Che saranno i sistemi informativi a decidere la guerra, è dimostrato dal fatto che, di fronte all’emergenza, praticamente ciascuno dei Paesi coinvolti – tutte le maggiori economie del Mondo – ha elaborato una sua originale risposta: si va dalla chiusura totale ma localizzata della Cina, fino al negazionismo dell’amministrazione americana, passando per la deliberata scelta di non fare nulla che Boris Johnson ha giustificato facendo riferimento a Darwin. In mezzo si distribuiscono in maniera sgranata i diversi Paesi dell’Unione Europea (mentre in Italia le Regioni pretendono di chiudere i confini, le città chiudono i parchi e le squadre di calcio interpretano, a modo proprio, i protocolli sui tamponi). 
Ciascuna strategia è, peraltro, corredata da pareri di esperti che, evidentemente, hanno ciascuno una propria idea e poco può fare l’Organizzazione Mondiale della Sanità, pochissimo l’Unione Europea per coordinare la risposta ad un mostro che sembra poter attraversare confini e muri senza problemi. Tuttavia, tale diversità è, in gran parte, dovuta alla circostanza che stiamo affrontando un nemico di cui conosciamo ancora poco. 
L’approccio giusto – quello al quale i Paesi asiatici sono più abituati – è, allora, un altro e passa attraverso tre scelte.

La prima condizione è utilizzare l’emergenza per chiudere, finalmente, i cantieri interminabili della digitalizzazione delle amministrazioni e della sanità. L’epidemia rende drammaticamente chiaro l’importanza di condurre lo scontro da un’unica centrale informativa nazionale in grado di confrontare dati omogenei su tutto il territorio nazionale. Giorno dopo giorno, comune per comune. Ciò è indispensabile per identificare le criticità prima che esplodano, individuare metodi da replicare, riorganizzare l’offerta. Le cartelle cliniche, gli interventi in pronto soccorso, i numeri sui ricoverati a casa e in quarantena (attualmente raccolti presso i dipartimenti di prevenzione delle Asl e i medici generici), le storie individuali e gli stili di vita, devono alimentare in tempo reale un unico archivio nazionale e un fascicolo unico per ciascuna persona. 

Non meno importante è il ruolo dei cittadini. In Corea del Sud e in Israele – e non solo in Cina – gli spostamenti di (quasi) tutti sono tracciati dai loro stessi telefoni cellulari. I parametri fondamentali di ogni cittadino sono rilevati a distanza e, immediatamente, se superano certe soglie, ricevono a domicilio il controllo con il tampone. Tutti quelli che sono passati accanto o hanno frequentato soggetti risultati positivi, ricevono attraverso il telefono un allarme.

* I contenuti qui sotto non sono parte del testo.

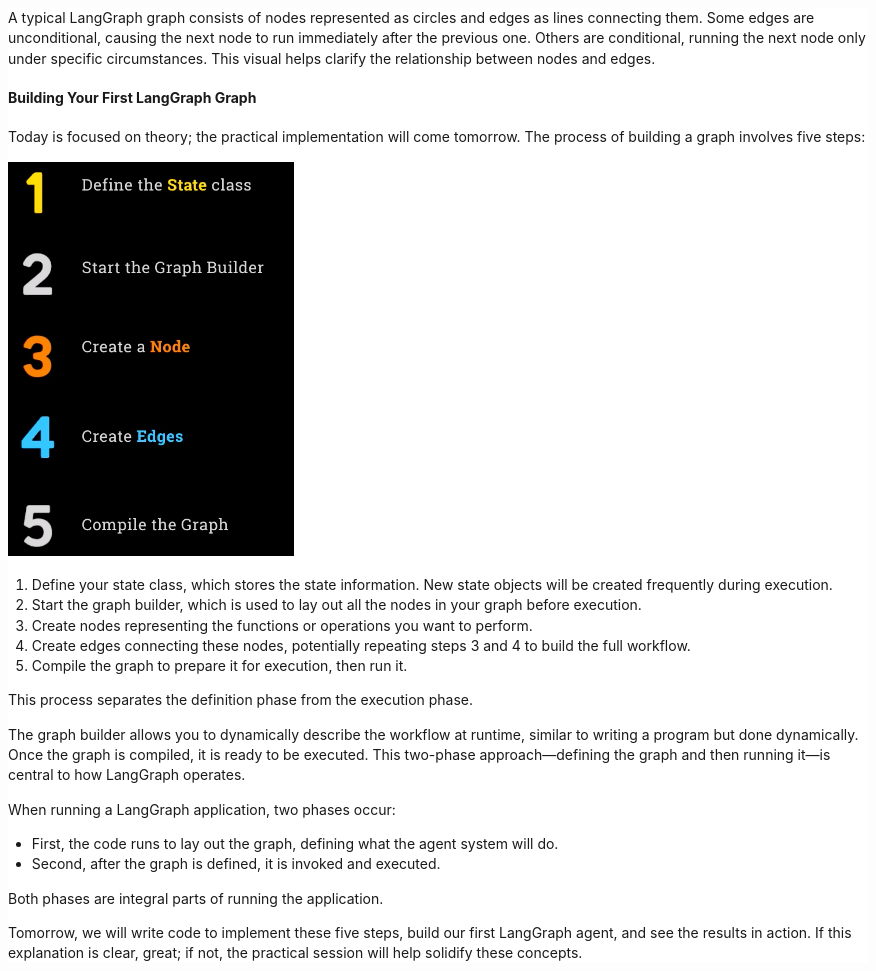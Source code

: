 A typical LangGraph graph consists of nodes represented as circles and edges as lines connecting them. Some edges are unconditional, causing the next node to run immediately after the previous one. Others are conditional, running the next node only under specific circumstances. This visual helps clarify the relationship between nodes and edges.

#### Building Your First LangGraph Graph

Today is focused on theory; the practical implementation will come tomorrow. The process of building a graph involves five steps:

![1760313418662](image/Week4/1760313418662.png)

1. Define your state class, which stores the state information. New state objects will be created frequently during execution.
2. Start the graph builder, which is used to lay out all the nodes in your graph before execution.
3. Create nodes representing the functions or operations you want to perform.
4. Create edges connecting these nodes, potentially repeating steps 3 and 4 to build the full workflow.
5. Compile the graph to prepare it for execution, then run it.

This process separates the definition phase from the execution phase.

The graph builder allows you to dynamically describe the workflow at runtime, similar to writing a program but done dynamically. Once the graph is compiled, it is ready to be executed. This two-phase approach—defining the graph and then running it—is central to how LangGraph operates.

When running a LangGraph application, two phases occur:

- First, the code runs to lay out the graph, defining what the agent system will do.
- Second, after the graph is defined, it is invoked and executed.

Both phases are integral parts of running the application.

Tomorrow, we will write code to implement these five steps, build our first LangGraph agent, and see the results in action. If this explanation is clear, great; if not, the practical session will help solidify these concepts.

Infine, se avessimo i numeri e la collaborazione di tutti, potremmo consentirci un ulteriore fondamentale evoluzione: sperimentare approcci deliberatamente diversi nelle diverse aree geografiche del Paese, in maniera da riempire i buchi di conoscenza che la situazione nuova svela. Non sappiamo, ad esempio, se i guariti sono immuni; non siamo sicuri quali siano i criteri più efficienti per regolare la somministrazione dei tamponi; o se, in alcuni contesti, possano essere utili ulteriori chiusure o qualche apertura rispetto a caratteristiche del virus che sono, ancora, incerte. In un Paese realmente diviso in aree tra le quali non ci si può muovere, potremmo usare la diversità come strumento per ottenere conoscenza utile per abbreviare il conflitto.

Certo c’è da fare un grande sforzo di coordinamento e derogare a diritti che non avremmo mai pensato di mettere in discussione. Ma le democrazie sanno difendersi e non siamo già più in una situazione ordinaria. Con un progetto di questo genere, mettendo in campo il valore dell’informazione e l’astuzia di chi sa che si sta giocando tutto, possiamo trovare il modo di vincere la prima di una serie di guerre che il nuovo secolo ha incubato. E di fare un salto di qualità nella capacità di utilizzare le tecnologie per risolvere problemi concreti che – dopo l’inevitabile crisi economica che taglierà di diversi punti la crescita economica di quest’anno – ci può portare fuori da una stagnazione che sembrava secolare.